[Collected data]
BEGIN

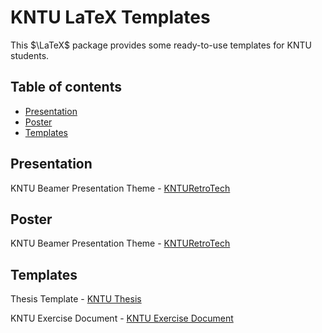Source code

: # KNTU LaTeX Templates

This $\LaTeX$ package provides some ready-to-use templates for KNTU students. 

## Table of contents

- [Presentation](#presentation)
- [Poster](#poster)
- [Templates](#templates)

## Presentation
KNTU Beamer Presentation Theme - [KNTURetroTech](https://github.com/xemadp/kntu-beamer-presentation-modern)

## Poster
KNTU Beamer Presentation Theme - [KNTURetroTech](https://github.com/xemadp/KNTURetroTech)

## Templates
Thesis Template - [KNTU Thesis](https://github.com/msinamsina/kntu-thesis/)

KNTU Exercise Document - [KNTU Exercise Document](https://github.com/xemadp/KNED)
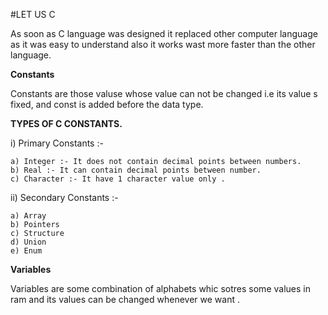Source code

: #LET US C

As soon as C language was designed it replaced other computer language as it was easy to understand also it works wast more faster than the other language.

**Constants**

Constants are those valuse whose value can not be changed i.e its value s fixed, and const is added before the data type.

**TYPES OF C CONSTANTS.**

i) Primary Constants :- 

    a) Integer :- It does not contain decimal points between numbers.
    b) Real :- It can contain decimal points between number.
    c) Character :- It have 1 character value only .
    
ii) Secondary Constants :- 
    
    a) Array
    b) Pointers
    c) Structure
    d) Union
    e) Enum
    
**Variables**

Variables are some combination of alphabets whic sotres some values in ram and its values can be changed whenever we want .


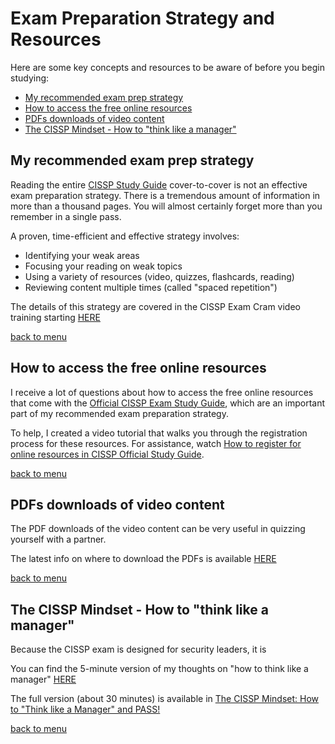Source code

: # Exam Preparation Strategy and Resources

Here are some key concepts and resources to be aware of before you begin studying:

- [My recommended exam prep strategy](#my-recommended-exam-prep-strategy)
- [How to access the free online resources](#how-to-access-the-free-online-resources)
- [PDFs downloads of video content](#pdfs-downloads-of-video-content)
- [The CISSP Mindset - How to "think like a manager"](#the-cissp-mindset---how-to-think-like-a-manager)

## My recommended exam prep strategy

Reading the entire [CISSP Study Guide](https://amzn.to/3qb6z5H) cover-to-cover is not an effective exam preparation strategy. There is a tremendous amount of information in more than a thousand pages. You will almost certainly forget more than you remember in a single pass. 

A proven, time-efficient and effective strategy involves:

- Identifying your weak areas
- Focusing your reading on weak topics
- Using a variety of resources (video, quizzes, flashcards, reading)
- Reviewing content multiple times (called "spaced repetition")

The details of this strategy are covered in the CISSP Exam Cram video training starting [HERE](https://youtu.be/_nyZhYnCNLA?t=422)

[back to menu](#exam-preparation-strategy-and-resources)

## How to access the free online resources

I receive a lot of questions about how to access the free online resources that come with the [Official CISSP Exam Study Guide](https://amzn.to/3qb6z5H), which are an important part of my recommended exam preparation strategy. 

To help, I created a video tutorial that walks you through the registration process for these resources. For assistance, watch [How to register for online resources in CISSP Official Study Guide](https://youtu.be/iJbvuWVJq4s).

[back to menu](#exam-preparation-strategy-and-resources)

## PDFs downloads of video content

The PDF downloads of the video content can be very useful in quizzing yourself with a partner.

The latest info on where to download the PDFs is available [HERE](Downloads.md)

[back to menu](#exam-preparation-strategy-and-resources)

## The CISSP Mindset - How to "think like a manager"

Because the CISSP exam is designed for security leaders, it is 

You can find the 5-minute version of my thoughts on "how to think like a manager" [HERE](https://youtu.be/_nyZhYnCNLA?t=469)

The full version (about 30 minutes) is available in [The CISSP Mindset: How to "Think like a Manager" and PASS!](https://youtu.be/vfC9OLsCqgk)

[back to menu](#exam-preparation-strategy-and-resources)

END

**Problem statement:**
Which lines of the data include the string "Theme"? Find them and copy each one.

**Reply to the task:**
KNTU Beamer Presentation Theme - [KNTURetroTech](https://github.com/xemadp/kntu-beamer-presentation-modern)
KNTU Beamer Presentation Theme - [KNTURetroTech](https://github.com/xemadp/KNTURetroTech)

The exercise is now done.